**Instructions to follow**
Search the records for lines that contain the word "allows". Copy them all.

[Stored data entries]

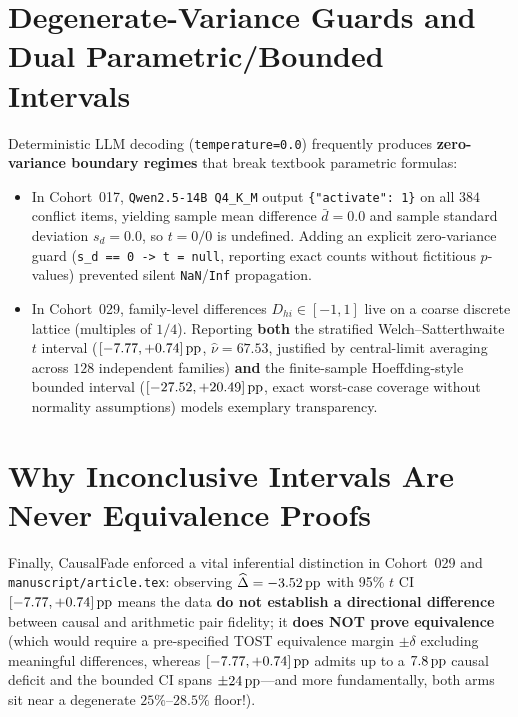 \section{Degenerate-Variance Guards and Dual Parametric/Bounded Intervals}
Deterministic LLM decoding (\texttt{temperature=0.0}) frequently produces \textbf{zero-variance boundary regimes} that break textbook parametric formulas:
\begin{itemize}
  \item In Cohort~017, \texttt{Qwen2.5-14B Q4\_K\_M} output \texttt{\{"activate": 1\}} on all $384$ conflict items, yielding sample mean difference $\bar{d} = 0.0$ and sample standard deviation $s_d = 0.0$, so $t = 0/0$ is undefined. Adding an explicit zero-variance guard (\texttt{s\_d == 0 -> t = null}, reporting exact counts without fictitious $p$-values) prevented silent \texttt{NaN}/\texttt{Inf} propagation.
  \item In Cohort~029, family-level differences $D_{hi} \in [-1, 1]$ live on a coarse discrete lattice (multiples of $1/4$). Reporting \textbf{both} the stratified Welch--Satterthwaite $t$ interval ($[-7.77, +0.74]\,\mathrm{pp}$, $\hat{\nu}=67.53$, justified by central-limit averaging across $128$ independent families) \textbf{and} the finite-sample Hoeffding-style bounded interval ($[-27.52, +20.49]\,\mathrm{pp}$, exact worst-case coverage without normality assumptions) models exemplary transparency.
\end{itemize}

\section{Why Inconclusive Intervals Are Never Equivalence Proofs}
Finally, CausalFade enforced a vital inferential distinction in Cohort~029 and \texttt{manuscript/article.tex}: observing $\widehat{\Delta} = -3.52\,\mathrm{pp}$ with 95\% $t$ CI $[-7.77, +0.74]\,\mathrm{pp}$ means the data \textbf{do not establish a directional difference} between causal and arithmetic pair fidelity; it \textbf{does NOT prove equivalence} (which would require a pre-specified TOST equivalence margin $\pm \delta$ excluding meaningful differences, whereas $[-7.77, +0.74]\,\mathrm{pp}$ admits up to a $7.8\,\mathrm{pp}$ causal deficit and the bounded CI spans $\pm 24\,\mathrm{pp}$---and more fundamentally, both arms sit near a degenerate $25\%$--$28.5\%$ floor!).
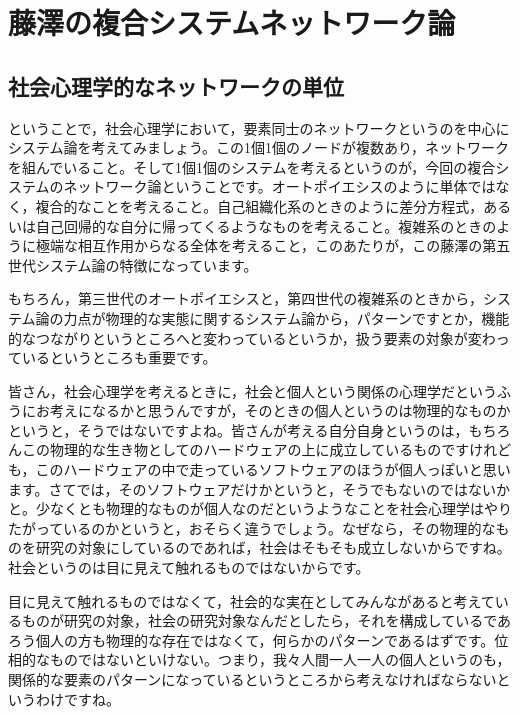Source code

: \documentclass{ltjsbook}
\begin{document}
\section{ 藤澤の複合システムネットワーク論}

\subsection{社会心理学的なネットワークの単位}
ということで，社会心理学において，要素同士のネットワークというのを中心にシステム論を考えてみましょう。この1個1個のノードが複数あり，ネットワークを組んでいること。そして1個1個のシステムを考えるというのが，今回の複合システムのネットワーク論ということです。オートポイエシスのように単体ではなく，複合的なことを考えること。自己組織化系のときのように差分方程式，あるいは自己回帰的な自分に帰ってくるようなものを考えること。複雑系のときのように極端な相互作用からなる全体を考えること，このあたりが，この藤澤の第五世代システム論の特徴になっています。

もちろん，第三世代のオートポイエシスと，第四世代の複雑系のときから，システム論の力点が物理的な実態に関するシステム論から，パターンですとか，機能的なつながりというところへと変わっているというか，扱う要素の対象が変わっているというところも重要です。


皆さん，社会心理学を考えるときに，社会と個人という関係の心理学だというふうにお考えになるかと思うんですが，そのときの個人というのは物理的なものかというと，そうではないですよね。皆さんが考える自分自身というのは，もちろんこの物理的な生き物としてのハードウェアの上に成立しているものですけれども，このハードウェアの中で走っているソフトウェアのほうが個人っぽいと思います。さてでは，そのソフトウェアだけかというと，そうでもないのではないかと。少なくとも物理的なものが個人なのだというようなことを社会心理学はやりたがっているのかというと，おそらく違うでしょう。なぜなら，その物理的なものを研究の対象にしているのであれば，社会はそもそも成立しないからですね。社会というのは目に見えて触れるものではないからです。

目に見えて触れるものではなくて，社会的な実在としてみんながあると考えているものが研究の対象，社会の研究対象なんだとしたら，それを構成しているであろう個人の方も物理的な存在ではなくて，何らかのパターンであるはずです。位相的なものではないといけない。つまり，我々人間一人一人の個人というのも，関係的な要素のパターンになっているというところから考えなければならないというわけですね。
\end{document}

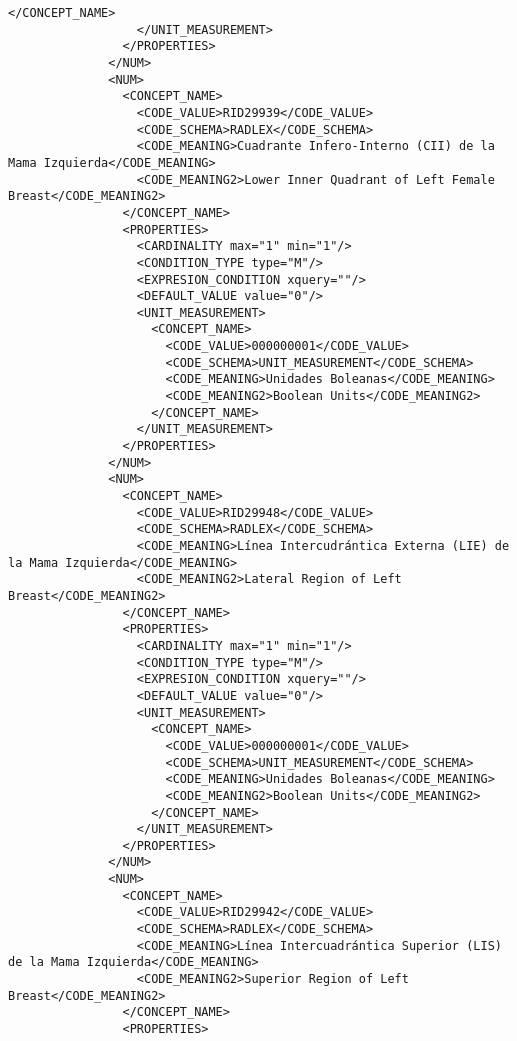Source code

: \begin{lstlisting}[label=some-code,caption=Some Code]
                    </CONCEPT_NAME>
                  </UNIT_MEASUREMENT>
                </PROPERTIES>
              </NUM>
              <NUM>
                <CONCEPT_NAME>
                  <CODE_VALUE>RID29939</CODE_VALUE>
                  <CODE_SCHEMA>RADLEX</CODE_SCHEMA>
                  <CODE_MEANING>Cuadrante Infero-Interno (CII) de la Mama Izquierda</CODE_MEANING>
                  <CODE_MEANING2>Lower Inner Quadrant of Left Female Breast</CODE_MEANING2>
                </CONCEPT_NAME>
                <PROPERTIES>
                  <CARDINALITY max="1" min="1"/>
                  <CONDITION_TYPE type="M"/>
                  <EXPRESION_CONDITION xquery=""/>
                  <DEFAULT_VALUE value="0"/>
                  <UNIT_MEASUREMENT>
                    <CONCEPT_NAME>
                      <CODE_VALUE>000000001</CODE_VALUE>
                      <CODE_SCHEMA>UNIT_MEASUREMENT</CODE_SCHEMA>
                      <CODE_MEANING>Unidades Boleanas</CODE_MEANING>
                      <CODE_MEANING2>Boolean Units</CODE_MEANING2>
                    </CONCEPT_NAME>
                  </UNIT_MEASUREMENT>
                </PROPERTIES>
              </NUM>
              <NUM>
                <CONCEPT_NAME>
                  <CODE_VALUE>RID29948</CODE_VALUE>
                  <CODE_SCHEMA>RADLEX</CODE_SCHEMA>
                  <CODE_MEANING>Línea Intercudrántica Externa (LIE) de la Mama Izquierda</CODE_MEANING>
                  <CODE_MEANING2>Lateral Region of Left Breast</CODE_MEANING2>
                </CONCEPT_NAME>
                <PROPERTIES>
                  <CARDINALITY max="1" min="1"/>
                  <CONDITION_TYPE type="M"/>
                  <EXPRESION_CONDITION xquery=""/>
                  <DEFAULT_VALUE value="0"/>
                  <UNIT_MEASUREMENT>
                    <CONCEPT_NAME>
                      <CODE_VALUE>000000001</CODE_VALUE>
                      <CODE_SCHEMA>UNIT_MEASUREMENT</CODE_SCHEMA>
                      <CODE_MEANING>Unidades Boleanas</CODE_MEANING>
                      <CODE_MEANING2>Boolean Units</CODE_MEANING2>
                    </CONCEPT_NAME>
                  </UNIT_MEASUREMENT>
                </PROPERTIES>
              </NUM>
              <NUM>
                <CONCEPT_NAME>
                  <CODE_VALUE>RID29942</CODE_VALUE>
                  <CODE_SCHEMA>RADLEX</CODE_SCHEMA>
                  <CODE_MEANING>Línea Intercuadrántica Superior (LIS) de la Mama Izquierda</CODE_MEANING>
                  <CODE_MEANING2>Superior Region of Left Breast</CODE_MEANING2>
                </CONCEPT_NAME>
                <PROPERTIES>

\end{lstlisting}

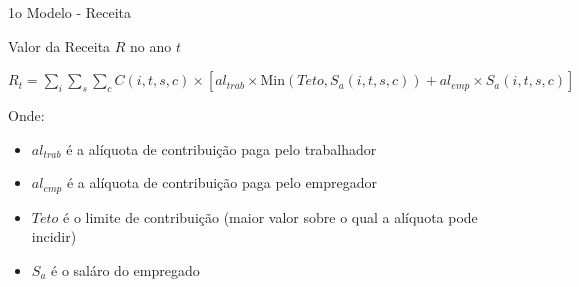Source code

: \begin{frame}{1o Modelo - Receita}
  \begin{block}{Valor da Receita $R$ no ano $t$}
  \scriptsize
      \begin{center}
    $R_t = \sum_i \sum_s \sum_c C(i,t,s,c) \times [al_{trab} \times \text{Min}(Teto, S_a(i,t,s,c)) + al_{emp} \times S_a(i,t,s,c)]$
      \end{center}
  \end{block}
  \scriptsize
    Onde:
    \begin{itemize}
      \item $al_{trab}$ é a alíquota de contribuição paga pelo trabalhador
      \item $al_{emp}$ é a alíquota de contribuição paga pelo empregador
      \item $Teto$ é o limite de contribuição (maior valor sobre o qual a alíquota pode incidir)
      \item $S_a$ é o saláro do empregado
    \end{itemize}
\end{frame}






%
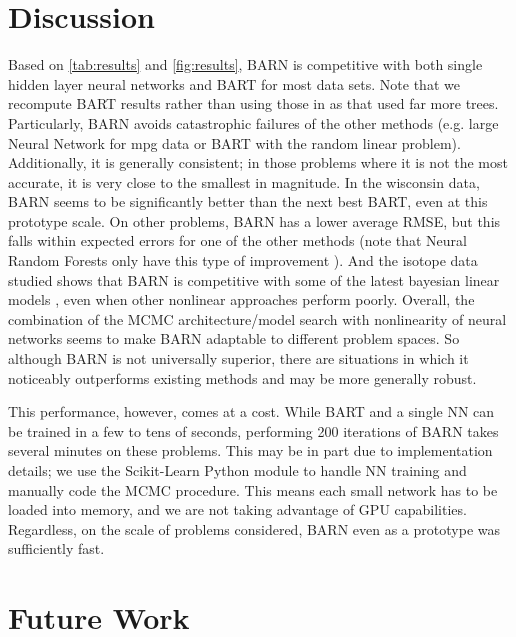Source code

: \documentclass[12pt]{article}
\begin{document}
\section{Discussion}\label{sec:dis}

Based on \autoref{tab:results} and \autoref{fig:results}, BARN is competitive with both single hidden layer neural networks and BART for most data sets.  Note that we recompute BART results rather than using those in \cite{biau2019neural} as that used far more trees.  Particularly, BARN avoids catastrophic failures of the other methods (e.g. large Neural Network for mpg data or BART with the random linear problem).  Additionally, it is generally consistent; in those problems where it is not the most accurate, it is very close to the smallest in magnitude.  In the wisconsin data, BARN seems to be significantly better than the next best BART, even at this prototype scale.  On other problems, BARN has a lower average RMSE, but this falls within expected errors for one of the other methods (note that Neural Random Forests only have this type of improvement \cite{biau2019neural}).  And the isotope data studied shows that BARN is competitive with some of the latest bayesian linear models \cite{roman2022bayclump}, even when other nonlinear approaches perform poorly.  Overall, the combination of the MCMC architecture/model search with nonlinearity of neural networks seems to make BARN adaptable to different problem spaces.  So although BARN is not universally superior, there are situations in which it noticeably outperforms existing methods and may be more generally robust.

This performance, however, comes at a cost.  While BART and a single NN can be trained in a few to tens of seconds, performing 200 iterations of BARN takes several minutes on these problems.  This may be in part due to implementation details; we use the Scikit-Learn Python module to handle NN training \cite{scikit-learn} and manually code the MCMC procedure.  This means each small network has to be loaded into memory, and we are not taking advantage of GPU capabilities.  Regardless, on the scale of problems considered, BARN even as a prototype was sufficiently fast.

\section{Future Work}\label{sec:future}
\end{document}

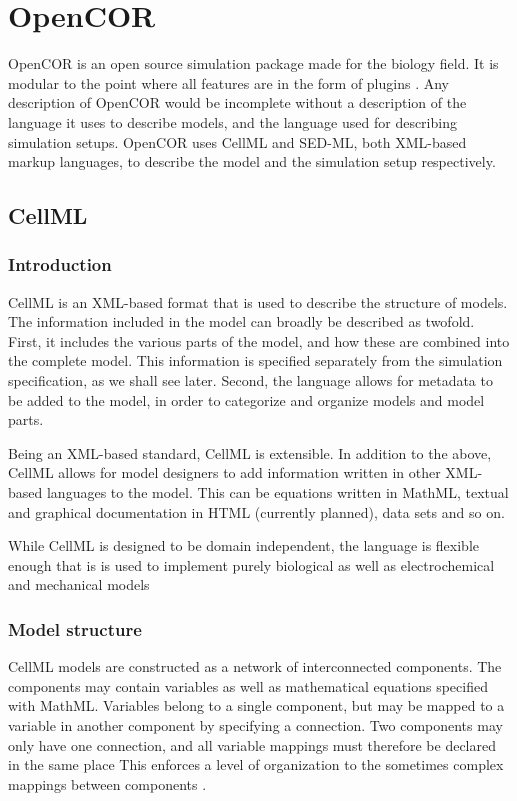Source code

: \documentclass[\rootfolder/main.tex]{subfiles}
\begin{document}
\section{OpenCOR}

OpenCOR is an open source simulation package made for the biology field.
It is modular to the point where all features are in the form of plugins \cite{10.3389/fphys.2015.00026}.
Any description of OpenCOR would be incomplete without a description of the language it uses to describe models, and the language used for describing simulation setups.
OpenCOR uses CellML and SED-ML, both XML-based markup languages, to describe the model and the simulation setup respectively.

\subsection{CellML}


\subsubsection{Introduction}

CellML \cite{cuellar2003} is an XML-based format that is used to describe the structure of models.
The information included in the model can broadly be described as twofold.
First, it includes the various parts of the model, and how these are combined into the complete model.
This information is specified separately from the simulation specification, as we shall see later.
Second, the language allows for metadata to be added to the model, in order to categorize and organize models and model parts.

Being an XML-based standard, CellML is extensible.
In addition to the above, CellML allows for model designers to add information written in other XML-based languages to the model.
This can be equations written in MathML, textual and graphical documentation in HTML (currently planned), data sets and so on.

While CellML is designed to be domain independent, the language is flexible enough that is is used to implement purely biological as well as electrochemical and mechanical models \cite{cuellar2003}

\subsubsection{Model structure}

CellML models are constructed as a network of interconnected components.
The components may contain variables as well as mathematical equations specified with MathML.
Variables belong to a single component, but may be mapped to a variable in another component by specifying a connection.
Two components may only have one connection, and all variable mappings must therefore be declared in the same place
This enforces a level of organization to the sometimes complex mappings between components \cite{cuellar2003}.
\end{document}
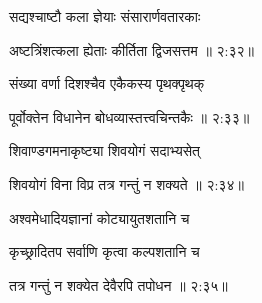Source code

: {\devanagarifont सद्यश्चाष्टौ कला ज्ञेयाः संसारार्णवतारकाः \thinspace{\dandab} \dontdisplaylinenum }%


{\devanagarifont अष्टत्रिंशत्कला ह्येताः कीर्तिता द्विजसत्तम {॥ २:३२॥} \veg\dontdisplaylinenum }%

{\devanagarifont संख्या वर्णा दिशश्चैव एकैकस्य पृथक्पृथक् \thinspace{\dandab} \dontdisplaylinenum }%


{\devanagarifont पूर्वोक्तेन विधानेन बोधव्यास्तत्त्वचिन्तकैः {॥ २:३३॥} \veg\dontdisplaylinenum }%

{\devanagarifont शिवाण्डगमनाकृष्ट्या शिवयोगं सदाभ्यसेत् \thinspace{\dandab} \dontdisplaylinenum }%


{\devanagarifont शिवयोगं विना विप्र तत्र गन्तुं न शक्यते {॥ २:३४॥} \veg\dontdisplaylinenum }%

{\devanagarifont अश्वमेधादियज्ञानां कोट्यायुतशतानि च \thinspace{\dandab} \dontdisplaylinenum }%
 
{\devanagarifont कृच्छ्रादितप सर्वाणि कृत्वा कल्पशतानि च  \danda\dontdisplaylinenum }%


{\devanagarifont तत्र गन्तुं न शक्येत देवैरपि तपोधन {॥ २:३५॥} \veg\dontdisplaylinenum }%

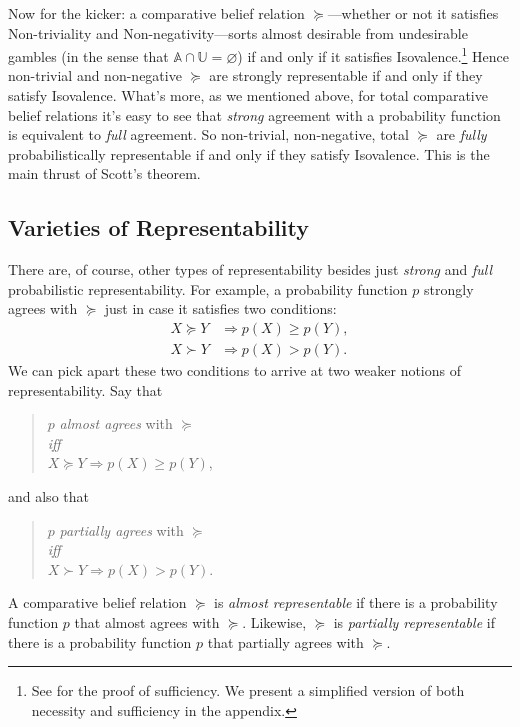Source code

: Now for the kicker: a comparative belief relation $\succeq$---whether or not it satisfies Non-triviality and Non-negativity---sorts almost desirable from undesirable gambles (in the sense that $\mathbb{A}\cap\mathbb{U}=\varnothing$) if and only if it satisfies Isovalence.\footnote{See \citet[pp. 235--6]{Scott1964} for the proof of sufficiency. We present a simplified version of both necessity and sufficiency in the appendix.} Hence non-trivial and non-negative $\succeq$ are strongly representable if and only if they satisfy Isovalence. What's more, as we mentioned above, for total comparative belief relations it's easy to see that \textit{strong} agreement with a probability function is equivalent to \textit{full} agreement. So non-trivial, non-negative, total $\succeq$ are \textit{fully} probabilistically representable if and only if they satisfy Isovalence. This is the main thrust of Scott's theorem.


\subsection{Varieties of Representability}

There are, of course, other types of representability besides just \textit{strong} and \textit{full} probabilistic representability. For example, a probability function $p$ strongly agrees with $\succeq$ just in case it satisfies two conditions:
$$
\begin{aligned}
X\succeq Y &\Rightarrow p(X)\geq p(Y),\\
X \succ Y  &\Rightarrow p(X)>p(Y).
\end{aligned}
$$
We can pick apart these two conditions to arrive at two weaker notions of representability. Say that
\begin{quote}\centering
$p$ \emph{almost agrees} with $\succeq$\\
\emph{iff}\\
$X\succeq Y \Rightarrow p(X)\geq p(Y)$,
\end{quote}
and also that
\begin{quote}\centering
$p$ \emph{partially agrees} with $\succeq$\\
\emph{iff}\\
$X\succ Y \Rightarrow p(X)> p(Y)$.
\end{quote}
A comparative belief relation $\succeq$ is \emph{almost representable} if there is a probability function $p$ that almost agrees with $\succeq$. Likewise, $\succeq$ is \emph{partially representable} if there is a probability function $p$ that partially agrees with $\succeq$.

**Answer to this problem**
Second, the language allows for metadata to be added to the model, in order to categorize and organize models and model parts.
In addition to the above, CellML allows for model designers to add information written in other XML-based languages to the model.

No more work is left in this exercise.